La crasse arrive dans le western.
J’enfonce évidemment des portes ouvertes en indiquant que dès son premier film notable, Sam Peckinpah marque déjà sa fascination pour la décadence du mythique Ouest étasunien, démythification entraînée par le passage du temps et l’irruption de la modernité, mais aussi, évidemment démystification de ses valeurs, réelles ou prétendues. Tout cela culminera dans La horde sauvage et dans Apportez-moi la tête d’Alfredo Garcia !, les mitrailleuses et les avions faisant irruption dans un paysage jusqu’alors dominé par le Colt, la Winchester et le cheval.
Que Coups de feu dans la sierra, d’ailleurs, commence par la scène incongrue où Steve Judd (Joel McCréa), tout de rectitude morale et de fidélité aux traditions presque chevaleresques, se voit, comme une survivance du passé, repoussé de l’espace par une course folle dominée par un dromadaire et dont ferme la marche une voiture automobile va tout à fait dans ce sens. Et la scène suivante, c’est celle des retrouvailles entre Steve et son vieux copain Gil Westrum (Randolph Scott), grimé en Buffalo Bill, hommage dérisoire aux figures du Far-West d’antan…
De toute façon, dans Coups de feu dans la sierra, rien n’est plus comme avant, les références bibliques ne sont employées que par ceux qui vont se faire dézinguer, le fermier Knudsen (R.G. Armstrong ) et Steve Judd, la jeune héroïne Elsa (Mariette Hartley) serait volontiers mise en commun, dès son mariage avec Billy Hammond (James Drury) par les quatre frères du jeune époux et même la mine d’or s’épuise et, au lieu de rapporter les 250 000 $ prévus n’en offre qu’à peine plus de 10 000…
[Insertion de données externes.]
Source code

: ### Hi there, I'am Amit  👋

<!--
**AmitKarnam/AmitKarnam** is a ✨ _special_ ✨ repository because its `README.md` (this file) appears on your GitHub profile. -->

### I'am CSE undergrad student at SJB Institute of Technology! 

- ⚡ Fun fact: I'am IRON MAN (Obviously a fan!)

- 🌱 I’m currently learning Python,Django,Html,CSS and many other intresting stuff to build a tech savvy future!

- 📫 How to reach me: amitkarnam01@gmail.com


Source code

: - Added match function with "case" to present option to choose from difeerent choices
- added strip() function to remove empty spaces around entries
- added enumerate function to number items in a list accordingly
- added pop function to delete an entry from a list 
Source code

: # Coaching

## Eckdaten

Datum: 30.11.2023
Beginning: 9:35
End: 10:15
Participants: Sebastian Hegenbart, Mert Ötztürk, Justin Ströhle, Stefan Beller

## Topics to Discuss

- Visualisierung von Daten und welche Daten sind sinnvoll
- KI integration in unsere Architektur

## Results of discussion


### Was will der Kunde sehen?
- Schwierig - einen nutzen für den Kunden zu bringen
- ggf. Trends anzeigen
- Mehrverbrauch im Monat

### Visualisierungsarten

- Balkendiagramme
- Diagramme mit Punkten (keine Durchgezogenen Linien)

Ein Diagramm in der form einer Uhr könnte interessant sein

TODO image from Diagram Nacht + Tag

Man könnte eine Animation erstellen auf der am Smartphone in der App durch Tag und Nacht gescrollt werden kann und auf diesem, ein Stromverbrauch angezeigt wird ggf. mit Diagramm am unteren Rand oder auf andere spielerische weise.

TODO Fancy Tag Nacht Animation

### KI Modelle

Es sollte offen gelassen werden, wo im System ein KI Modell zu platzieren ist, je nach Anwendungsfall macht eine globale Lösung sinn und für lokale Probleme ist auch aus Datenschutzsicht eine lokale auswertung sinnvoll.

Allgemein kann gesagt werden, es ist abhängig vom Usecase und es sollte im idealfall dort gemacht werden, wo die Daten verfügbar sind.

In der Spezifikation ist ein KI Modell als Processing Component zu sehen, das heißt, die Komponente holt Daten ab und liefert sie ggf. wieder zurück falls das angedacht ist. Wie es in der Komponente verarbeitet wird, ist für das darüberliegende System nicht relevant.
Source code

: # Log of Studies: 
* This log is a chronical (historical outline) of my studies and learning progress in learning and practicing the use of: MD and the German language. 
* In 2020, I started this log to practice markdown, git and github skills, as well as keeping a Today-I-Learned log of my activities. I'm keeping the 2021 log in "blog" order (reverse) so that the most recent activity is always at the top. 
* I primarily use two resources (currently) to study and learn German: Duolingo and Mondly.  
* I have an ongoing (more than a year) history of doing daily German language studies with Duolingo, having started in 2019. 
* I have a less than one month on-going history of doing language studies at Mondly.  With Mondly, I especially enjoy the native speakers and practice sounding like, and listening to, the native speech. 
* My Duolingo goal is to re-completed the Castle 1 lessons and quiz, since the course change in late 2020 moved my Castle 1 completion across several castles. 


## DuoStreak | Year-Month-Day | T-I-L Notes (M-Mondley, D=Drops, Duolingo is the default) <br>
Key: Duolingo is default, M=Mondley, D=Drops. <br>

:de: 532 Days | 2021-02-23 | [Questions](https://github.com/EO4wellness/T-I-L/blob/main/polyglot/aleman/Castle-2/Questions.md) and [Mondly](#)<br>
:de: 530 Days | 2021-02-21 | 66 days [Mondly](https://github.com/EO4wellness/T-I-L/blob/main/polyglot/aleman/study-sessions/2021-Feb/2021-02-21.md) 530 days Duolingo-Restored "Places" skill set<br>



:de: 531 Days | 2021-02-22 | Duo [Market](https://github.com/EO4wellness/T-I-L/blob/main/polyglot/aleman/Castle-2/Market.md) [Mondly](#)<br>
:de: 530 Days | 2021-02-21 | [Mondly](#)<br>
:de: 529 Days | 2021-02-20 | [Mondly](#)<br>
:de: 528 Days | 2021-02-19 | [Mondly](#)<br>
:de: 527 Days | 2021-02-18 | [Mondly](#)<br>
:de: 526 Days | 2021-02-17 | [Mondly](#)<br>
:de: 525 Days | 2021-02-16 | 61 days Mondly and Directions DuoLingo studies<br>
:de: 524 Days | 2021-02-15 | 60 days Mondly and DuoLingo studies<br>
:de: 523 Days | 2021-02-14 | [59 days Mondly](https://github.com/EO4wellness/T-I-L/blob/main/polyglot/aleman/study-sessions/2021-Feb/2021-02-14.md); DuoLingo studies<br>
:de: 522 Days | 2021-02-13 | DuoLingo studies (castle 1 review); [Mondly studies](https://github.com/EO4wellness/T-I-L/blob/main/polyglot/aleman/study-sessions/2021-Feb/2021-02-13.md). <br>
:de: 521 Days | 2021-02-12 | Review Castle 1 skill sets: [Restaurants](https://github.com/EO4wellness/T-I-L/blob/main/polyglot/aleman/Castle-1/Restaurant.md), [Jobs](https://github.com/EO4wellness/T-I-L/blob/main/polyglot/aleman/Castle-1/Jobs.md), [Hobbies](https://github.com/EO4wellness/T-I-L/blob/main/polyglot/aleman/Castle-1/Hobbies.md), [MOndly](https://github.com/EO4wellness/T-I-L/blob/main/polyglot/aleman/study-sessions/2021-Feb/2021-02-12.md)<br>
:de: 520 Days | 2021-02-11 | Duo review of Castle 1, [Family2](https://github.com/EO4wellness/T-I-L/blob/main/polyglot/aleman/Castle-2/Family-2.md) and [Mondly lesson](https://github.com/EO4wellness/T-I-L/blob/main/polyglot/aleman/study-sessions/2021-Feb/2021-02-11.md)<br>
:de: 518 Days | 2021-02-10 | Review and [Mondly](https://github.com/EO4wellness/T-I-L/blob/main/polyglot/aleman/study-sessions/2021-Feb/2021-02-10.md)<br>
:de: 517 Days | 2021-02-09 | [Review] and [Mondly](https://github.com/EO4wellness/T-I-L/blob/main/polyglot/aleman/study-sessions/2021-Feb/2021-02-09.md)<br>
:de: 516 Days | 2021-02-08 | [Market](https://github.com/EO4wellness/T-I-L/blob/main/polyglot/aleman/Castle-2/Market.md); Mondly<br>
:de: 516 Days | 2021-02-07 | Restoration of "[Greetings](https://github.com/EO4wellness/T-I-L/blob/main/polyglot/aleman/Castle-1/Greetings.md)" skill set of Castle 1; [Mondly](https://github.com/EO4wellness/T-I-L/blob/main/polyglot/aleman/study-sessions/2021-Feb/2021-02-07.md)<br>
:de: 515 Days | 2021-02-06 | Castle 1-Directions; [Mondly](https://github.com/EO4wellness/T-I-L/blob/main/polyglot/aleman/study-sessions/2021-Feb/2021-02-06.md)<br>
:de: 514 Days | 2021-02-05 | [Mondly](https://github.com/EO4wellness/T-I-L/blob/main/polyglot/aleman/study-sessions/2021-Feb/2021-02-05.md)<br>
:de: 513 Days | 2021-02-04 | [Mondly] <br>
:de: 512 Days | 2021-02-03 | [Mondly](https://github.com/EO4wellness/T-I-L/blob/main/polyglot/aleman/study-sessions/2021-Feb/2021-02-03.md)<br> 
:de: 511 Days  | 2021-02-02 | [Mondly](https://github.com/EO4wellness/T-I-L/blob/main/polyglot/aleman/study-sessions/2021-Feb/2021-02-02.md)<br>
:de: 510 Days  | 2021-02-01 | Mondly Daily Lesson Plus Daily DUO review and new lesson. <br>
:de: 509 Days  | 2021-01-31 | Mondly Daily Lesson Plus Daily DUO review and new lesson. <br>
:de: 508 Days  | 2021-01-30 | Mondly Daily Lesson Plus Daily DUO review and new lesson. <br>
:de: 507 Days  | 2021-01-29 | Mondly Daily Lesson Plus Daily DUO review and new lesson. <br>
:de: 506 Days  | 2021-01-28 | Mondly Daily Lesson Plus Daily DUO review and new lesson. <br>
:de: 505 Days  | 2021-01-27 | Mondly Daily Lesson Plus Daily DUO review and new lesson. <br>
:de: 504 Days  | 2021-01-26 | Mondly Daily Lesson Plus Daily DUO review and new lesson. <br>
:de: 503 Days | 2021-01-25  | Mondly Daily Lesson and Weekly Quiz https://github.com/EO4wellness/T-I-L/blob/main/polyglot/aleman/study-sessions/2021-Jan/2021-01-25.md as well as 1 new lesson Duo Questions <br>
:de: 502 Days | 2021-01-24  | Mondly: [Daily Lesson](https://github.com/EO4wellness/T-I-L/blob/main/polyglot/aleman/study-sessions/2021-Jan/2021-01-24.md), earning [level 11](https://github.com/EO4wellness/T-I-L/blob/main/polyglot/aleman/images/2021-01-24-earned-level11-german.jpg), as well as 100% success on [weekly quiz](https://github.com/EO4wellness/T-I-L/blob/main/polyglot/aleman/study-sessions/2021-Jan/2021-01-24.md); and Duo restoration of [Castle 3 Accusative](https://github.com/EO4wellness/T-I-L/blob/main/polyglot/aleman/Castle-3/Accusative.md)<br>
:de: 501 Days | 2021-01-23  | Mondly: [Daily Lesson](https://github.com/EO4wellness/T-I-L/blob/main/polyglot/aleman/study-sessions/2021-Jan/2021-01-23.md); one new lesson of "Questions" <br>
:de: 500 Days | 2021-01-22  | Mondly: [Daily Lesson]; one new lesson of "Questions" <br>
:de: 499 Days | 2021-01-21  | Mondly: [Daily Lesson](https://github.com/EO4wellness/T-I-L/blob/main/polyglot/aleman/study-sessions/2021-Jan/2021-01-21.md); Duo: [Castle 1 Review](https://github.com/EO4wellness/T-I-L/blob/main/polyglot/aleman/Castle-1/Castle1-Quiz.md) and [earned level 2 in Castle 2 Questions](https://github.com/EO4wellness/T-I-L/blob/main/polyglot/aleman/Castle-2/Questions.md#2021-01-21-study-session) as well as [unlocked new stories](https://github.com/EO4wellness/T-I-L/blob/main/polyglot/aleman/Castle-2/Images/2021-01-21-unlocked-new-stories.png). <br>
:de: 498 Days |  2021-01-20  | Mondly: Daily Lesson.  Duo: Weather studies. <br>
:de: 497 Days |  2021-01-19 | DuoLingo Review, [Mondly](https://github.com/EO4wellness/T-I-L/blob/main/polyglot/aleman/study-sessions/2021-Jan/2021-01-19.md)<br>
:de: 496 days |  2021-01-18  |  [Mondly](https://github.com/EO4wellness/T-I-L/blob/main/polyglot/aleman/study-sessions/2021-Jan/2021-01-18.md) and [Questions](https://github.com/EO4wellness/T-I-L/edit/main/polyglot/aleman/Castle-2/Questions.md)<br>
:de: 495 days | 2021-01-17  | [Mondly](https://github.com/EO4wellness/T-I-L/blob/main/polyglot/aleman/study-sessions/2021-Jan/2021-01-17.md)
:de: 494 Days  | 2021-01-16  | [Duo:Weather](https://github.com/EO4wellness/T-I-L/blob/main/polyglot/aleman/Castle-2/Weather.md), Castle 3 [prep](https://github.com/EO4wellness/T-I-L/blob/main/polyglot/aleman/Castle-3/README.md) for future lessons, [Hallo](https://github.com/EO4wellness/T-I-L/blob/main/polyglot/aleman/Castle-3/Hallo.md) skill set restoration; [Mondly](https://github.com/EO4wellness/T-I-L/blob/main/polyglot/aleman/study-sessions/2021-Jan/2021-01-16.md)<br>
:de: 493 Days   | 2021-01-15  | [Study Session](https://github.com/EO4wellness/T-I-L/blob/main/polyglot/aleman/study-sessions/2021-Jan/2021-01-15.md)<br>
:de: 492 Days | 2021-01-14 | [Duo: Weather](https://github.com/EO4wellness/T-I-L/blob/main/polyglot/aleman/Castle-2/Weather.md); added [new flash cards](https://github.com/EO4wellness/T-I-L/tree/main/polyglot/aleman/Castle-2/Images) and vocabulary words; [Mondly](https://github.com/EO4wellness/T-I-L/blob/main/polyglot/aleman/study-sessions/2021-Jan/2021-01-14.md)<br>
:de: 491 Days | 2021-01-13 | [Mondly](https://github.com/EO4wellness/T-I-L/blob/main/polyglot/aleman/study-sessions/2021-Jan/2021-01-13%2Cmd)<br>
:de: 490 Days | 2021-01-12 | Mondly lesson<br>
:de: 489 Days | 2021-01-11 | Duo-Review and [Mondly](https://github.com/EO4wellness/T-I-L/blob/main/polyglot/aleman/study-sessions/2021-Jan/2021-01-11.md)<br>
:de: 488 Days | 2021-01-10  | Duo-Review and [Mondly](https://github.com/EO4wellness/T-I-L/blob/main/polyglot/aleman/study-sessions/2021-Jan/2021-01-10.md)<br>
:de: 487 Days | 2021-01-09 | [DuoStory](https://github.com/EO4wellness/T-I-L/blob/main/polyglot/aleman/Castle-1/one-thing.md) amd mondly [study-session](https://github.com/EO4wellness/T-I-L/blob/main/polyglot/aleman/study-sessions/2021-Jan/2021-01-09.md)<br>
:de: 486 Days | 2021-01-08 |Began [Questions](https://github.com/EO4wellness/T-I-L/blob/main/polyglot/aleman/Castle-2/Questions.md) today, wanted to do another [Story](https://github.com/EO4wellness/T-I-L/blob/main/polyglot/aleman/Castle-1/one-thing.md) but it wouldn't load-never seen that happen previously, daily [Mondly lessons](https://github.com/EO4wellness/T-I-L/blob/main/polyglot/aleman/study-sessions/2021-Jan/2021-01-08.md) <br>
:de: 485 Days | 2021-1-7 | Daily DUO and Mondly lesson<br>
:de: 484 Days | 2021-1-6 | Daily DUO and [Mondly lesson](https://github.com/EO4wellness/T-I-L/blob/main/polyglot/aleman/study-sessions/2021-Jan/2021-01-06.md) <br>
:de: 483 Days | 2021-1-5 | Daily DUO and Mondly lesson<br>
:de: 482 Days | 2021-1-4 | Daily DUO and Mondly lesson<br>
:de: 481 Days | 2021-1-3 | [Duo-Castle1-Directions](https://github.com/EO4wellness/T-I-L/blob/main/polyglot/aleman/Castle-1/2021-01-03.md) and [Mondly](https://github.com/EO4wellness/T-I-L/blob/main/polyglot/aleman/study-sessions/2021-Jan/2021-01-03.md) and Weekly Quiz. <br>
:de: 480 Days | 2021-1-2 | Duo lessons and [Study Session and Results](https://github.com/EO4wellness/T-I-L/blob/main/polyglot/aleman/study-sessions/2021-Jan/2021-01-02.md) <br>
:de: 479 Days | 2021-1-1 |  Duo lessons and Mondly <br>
Au fait, Sam Peckinpah, quelques années avant Sergio Leone, de qui on date généralement l’irruption sur les écrans des mentons râpeux et des ponchos luisants de crasse commence là à présenter des personnages qui vivent dans la saleté et la puanteur. L’arrivée de la petite troupe menée par Judd/McCréa au village minier de Coarsegold est bien claire : un seau d’immondices est balancé dans les pattes des chevaux et tout autour, il n’y a plus la haute stature ses sapins et des mélèzes, mais une sorte de terre ravagée, abîmée, boursoufflée de sanies…
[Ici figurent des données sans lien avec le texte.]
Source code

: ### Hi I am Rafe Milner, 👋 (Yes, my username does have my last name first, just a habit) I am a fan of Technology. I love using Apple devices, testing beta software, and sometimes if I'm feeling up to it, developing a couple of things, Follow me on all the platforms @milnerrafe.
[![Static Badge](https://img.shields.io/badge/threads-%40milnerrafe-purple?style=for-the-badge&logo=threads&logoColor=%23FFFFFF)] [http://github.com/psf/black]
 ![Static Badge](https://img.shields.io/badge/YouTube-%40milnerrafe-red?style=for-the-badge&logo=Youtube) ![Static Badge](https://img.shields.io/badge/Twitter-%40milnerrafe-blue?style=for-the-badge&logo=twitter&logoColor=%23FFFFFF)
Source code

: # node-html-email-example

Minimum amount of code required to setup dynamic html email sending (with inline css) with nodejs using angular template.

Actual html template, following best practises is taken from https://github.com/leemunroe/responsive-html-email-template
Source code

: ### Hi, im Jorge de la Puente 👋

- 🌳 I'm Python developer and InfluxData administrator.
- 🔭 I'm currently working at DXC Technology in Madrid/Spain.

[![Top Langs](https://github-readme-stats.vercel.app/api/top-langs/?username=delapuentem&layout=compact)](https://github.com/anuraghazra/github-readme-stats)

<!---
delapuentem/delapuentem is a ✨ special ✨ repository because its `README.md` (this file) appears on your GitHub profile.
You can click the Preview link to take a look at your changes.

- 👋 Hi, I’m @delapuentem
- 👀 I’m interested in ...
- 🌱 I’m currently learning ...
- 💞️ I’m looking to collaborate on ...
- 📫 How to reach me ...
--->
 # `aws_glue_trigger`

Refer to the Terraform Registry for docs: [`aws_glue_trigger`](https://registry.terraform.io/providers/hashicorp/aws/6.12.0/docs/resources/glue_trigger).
La trame de l’intrigue est assez classique, un peu trop semblable à celle de nombre des westerns plus classiques ; comme dans Rio Bravo, à côté de la belle figure du héros positif (John Wayne/Joel McCrea), il y a un adjoint incertain, alcoolique ici (Dean Martin), indélicat là (Randolph Scott) et un pied-tendre qui va apprendre la vie et hériter les valeurs du héros (Ricky Nelson/Ron Starr). On demeure donc un peu trop dans le schéma habituel alors qu’on aurait pu aller davantage gratter du côté des immondes frères Hammond, aussi répugnants que le sont les familles horrifiques et dégénérées de Massacre à la tronçonneuse, La colline a des yeux ou The Devil’s Rejects…
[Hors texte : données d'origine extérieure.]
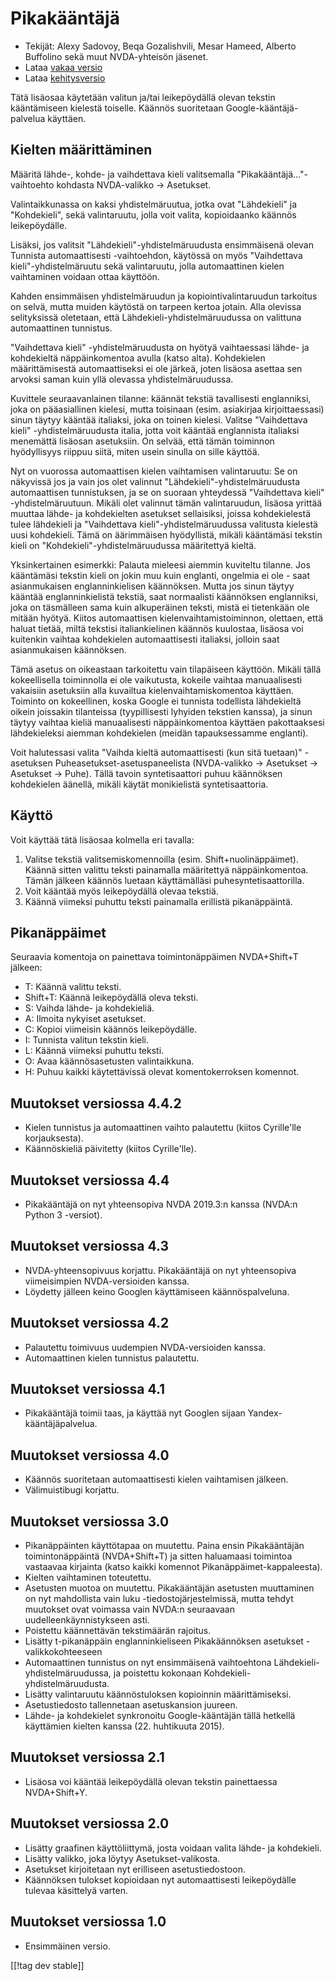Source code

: # Pikakääntäjä #

* Tekijät: Alexy Sadovoy, Beqa Gozalishvili, Mesar Hameed, Alberto Buffolino
  sekä muut NVDA-yhteisön jäsenet.
* Lataa [vakaa versio][1]
* Lataa [kehitysversio][2]

Tätä lisäosaa käytetään valitun ja/tai leikepöydällä olevan tekstin
kääntämiseen kielestä toiselle.  Käännös suoritetaan
Google-kääntäjä-palvelua käyttäen.

## Kielten määrittäminen ##
Määritä lähde-, kohde- ja vaihdettava kieli valitsemalla "Pikakääntäjä..."-vaihtoehto kohdasta NVDA-valikko -> Asetukset.

Valintaikkunassa on kaksi yhdistelmäruutua, jotka ovat "Lähdekieli" ja
"Kohdekieli", sekä valintaruutu, jolla voit valita, kopioidaanko käännös
leikepöydälle.

Lisäksi, jos valitsit "Lähdekieli"-yhdistelmäruudusta ensimmäisenä olevan
Tunnista automaattisesti -vaihtoehdon, käytössä on myös "Vaihdettava
kieli"-yhdistelmäruutu sekä valintaruutu, jolla automaattinen kielen
vaihtaminen voidaan ottaa käyttöön.

Kahden ensimmäisen yhdistelmäruudun ja kopiointivalintaruudun tarkoitus on
selvä, mutta muiden käytöstä on tarpeen kertoa jotain. Alla olevissa
selityksissä oletetaan, että Lähdekieli-yhdistelmäruudussa on valittuna
automaattinen tunnistus.

"Vaihdettava kieli" -yhdistelmäruudusta on hyötyä vaihtaessasi lähde- ja
kohdekieltä näppäinkomentoa avulla (katso alta). Kohdekielen määrittämisestä
automaattiseksi ei ole järkeä, joten lisäosa asettaa sen arvoksi saman kuin
yllä olevassa yhdistelmäruudussa.

Kuvittele seuraavanlainen tilanne: käännät tekstiä tavallisesti englanniksi,
joka on pääasiallinen kielesi, mutta toisinaan (esim. asiakirjaa
kirjoittaessasi) sinun täytyy kääntää italiaksi, joka on toinen
kielesi. Valitse "Vaihdettava kieli" -yhdistelmäruudusta italia, jotta voit
kääntää englannista italiaksi menemättä lisäosan asetuksiin. On selvää, että
tämän toiminnon hyödyllisyys riippuu siitä, miten usein sinulla on sille
käyttöä.

Nyt on vuorossa automaattisen kielen vaihtamisen valintaruutu: Se on
näkyvissä jos ja vain jos olet valinnut "Lähdekieli"-yhdistelmäruudusta
automaattisen tunnistuksen, ja se on suoraan yhteydessä "Vaihdettava kieli"
-yhdistelmäruutuun. Mikäli olet valinnut tämän valintaruudun, lisäosa
yrittää muuttaa lähde- ja kohdekielten asetukset sellaisiksi, joissa
kohdekielestä tulee lähdekieli ja "Vaihdettava kieli"-yhdistelmäruudussa
valitusta kielestä uusi kohdekieli. Tämä on äärimmäisen hyödyllistä, mikäli
kääntämäsi tekstin kieli on "Kohdekieli"-yhdistelmäruudussa määritettyä
kieltä.

Yksinkertainen esimerkki: Palauta mieleesi aiemmin kuviteltu tilanne. Jos
kääntämäsi tekstin kieli on jokin muu kuin englanti, ongelmia ei ole - saat
asianmukaisen englanninkielisen käännöksen. Mutta jos sinun täytyy kääntää
englanninkielistä tekstiä, saat normaalisti käännöksen englanniksi, joka on
täsmälleen sama kuin alkuperäinen teksti, mistä ei tietenkään ole mitään
hyötyä. Kiitos automaattisen kielenvaihtamistoiminnon, olettaen, että haluat
tietää, miltä tekstisi italiankielinen käännös kuulostaa, lisäosa voi
kuitenkin vaihtaa kohdekielen automaattisesti italiaksi, jolloin saat
asianmukaisen käännöksen.

Tämä asetus on oikeastaan tarkoitettu vain tilapäiseen käyttöön. Mikäli
tällä kokeellisella toiminnolla ei ole vaikutusta, kokeile vaihtaa
manuaalisesti vakaisiin asetuksiin alla kuvailtua kielenvaihtamiskomentoa
käyttäen. Toiminto on kokeellinen, koska Google ei tunnista todellista
lähdekieltä oikein joissakin tilanteissa (tyypillisesti lyhyiden tekstien
kanssa), ja sinun täytyy vaihtaa kieliä manuaalisesti näppäinkomentoa
käyttäen pakottaaksesi lähdekieleksi aiemman kohdekielen (meidän
tapauksessamme englanti).

Voit halutessasi valita "Vaihda kieltä automaattisesti (kun sitä tuetaan)" -asetuksen Puheasetukset-asetuspaneelista (NVDA-valikko -> Asetukset -> Asetukset -> Puhe). Tällä tavoin syntetisaattori puhuu käännöksen kohdekielen äänellä, mikäli käytät monikielistä syntetisaattoria.

## Käyttö ##
Voit käyttää tätä lisäosaa kolmella eri tavalla:

1. Valitse tekstiä valitsemiskomennoilla
   (esim. Shift+nuolinäppäimet). Käännä sitten valittu teksti painamalla
   määritettyä näppäinkomentoa. Tämän jälkeen käännös luetaan käyttämälläsi
   puhesyntetisaattorilla.
2. Voit kääntää myös leikepöydällä olevaa tekstiä.
3. Käännä viimeksi puhuttu teksti painamalla erillistä pikanäppäintä.

## Pikanäppäimet ##
Seuraavia komentoja  on painettava toimintonäppäimen NVDA+Shift+T jälkeen:

* T: Käännä valittu teksti.
* Shift+T: Käännä leikepöydällä oleva teksti.
* S: Vaihda lähde- ja kohdekieliä.
* A: Ilmoita nykyiset asetukset.
* C: Kopioi viimeisin käännös leikepöydälle.
* I: Tunnista valitun tekstin kieli.
* L: Käännä viimeksi puhuttu teksti.
* O: Avaa käännösasetusten valintaikkuna.
* H: Puhuu kaikki käytettävissä olevat komentokerroksen komennot.

## Muutokset versiossa 4.4.2 ##
* Kielen tunnistus ja automaattinen vaihto palautettu (kiitos Cyrille'lle
  korjauksesta).
* Käännöskieliä päivitetty (kiitos Cyrille'lle).

## Muutokset versiossa 4.4 ##
* Pikakääntäjä on nyt yhteensopiva NVDA 2019.3:n kanssa (NVDA:n Python 3
  -versiot).

## Muutokset versiossa 4.3 ##
* NVDA-yhteensopivuus korjattu. Pikakääntäjä on nyt yhteensopiva
  viimeisimpien NVDA-versioiden kanssa.
* Löydetty jälleen keino Googlen käyttämiseen käännöspalveluna.

## Muutokset versiossa 4.2 ##
* Palautettu toimivuus uudempien NVDA-versioiden kanssa.
* Automaattinen kielen tunnistus palautettu.

## Muutokset versiossa 4.1 ##
* Pikakääntäjä toimii taas, ja käyttää nyt Googlen sijaan
  Yandex-kääntäjäpalvelua.

## Muutokset versiossa 4.0 ##
* Käännös suoritetaan automaattisesti kielen vaihtamisen jälkeen.
* Välimuistibugi korjattu.

## Muutokset versiossa 3.0 ##
* Pikanäppäinten käyttötapaa on muutettu. Paina ensin Pikakääntäjän
  toimintonäppäintä (NVDA+Shift+T) ja sitten haluamaasi toimintoa vastaavaa
  kirjainta (katso kaikki komennot Pikanäppäimet-kappaleesta).
* Kielten vaihtaminen toteutettu.
* Asetusten muotoa on muutettu. Pikakääntäjän asetusten muuttaminen on nyt
  mahdollista vain luku -tiedostojärjestelmissä, mutta tehdyt muutokset ovat
  voimassa vain NVDA:n seuraavaan uudelleenkäynnistykseen asti.
* Poistettu käännettävän tekstimäärän rajoitus.
* Lisätty t-pikanäppäin englanninkieliseen Pikakäännöksen asetukset
  -valikkokohteeseen
* Automaattinen tunnistus on nyt ensimmäisenä vaihtoehtona
  Lähdekieli-yhdistelmäruudussa, ja poistettu kokonaan
  Kohdekieli-yhdistelmäruudusta.
* Lisätty valintaruutu käännöstuloksen kopioinnin määrittämiseksi.
* Asetustiedosto tallennetaan asetuskansion juureen.
* Lähde- ja kohdekielet synkronoitu Google-kääntäjän tällä hetkellä
  käyttämien kielten kanssa (22. huhtikuuta 2015).


## Muutokset versiossa 2.1 ##
* Lisäosa voi kääntää leikepöydällä olevan tekstin painettaessa
  NVDA+Shift+Y.

## Muutokset versiossa 2.0 ##
* Lisätty graafinen käyttöliittymä, josta voidaan valita lähde- ja
  kohdekieli.
* Lisätty valikko, joka löytyy Asetukset-valikosta.
* Asetukset kirjoitetaan nyt erilliseen asetustiedostoon.
* Käännöksen tulokset kopioidaan nyt automaattisesti leikepöydälle tulevaa
  käsittelyä varten.

## Muutokset versiossa 1.0 ##
* Ensimmäinen versio.


[[!tag dev stable]]

[1]: https://addons.nvda-project.org/files/get.php?file=it

[2]: https://addons.nvda-project.org/files/get.php?file=it-dev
Contrairement à d’autres amateurs, je trouve que Coups de feu dans la sierra est plutôt une esquisse, une ébauche de ce que seront, quelques années plus tard, les grands films de Peckinpah ; mais qu’il vaut d’être vu en soi, indépendamment de ce qu’on sait être la carrière d’un grand dynamiteur du cinéma mondial.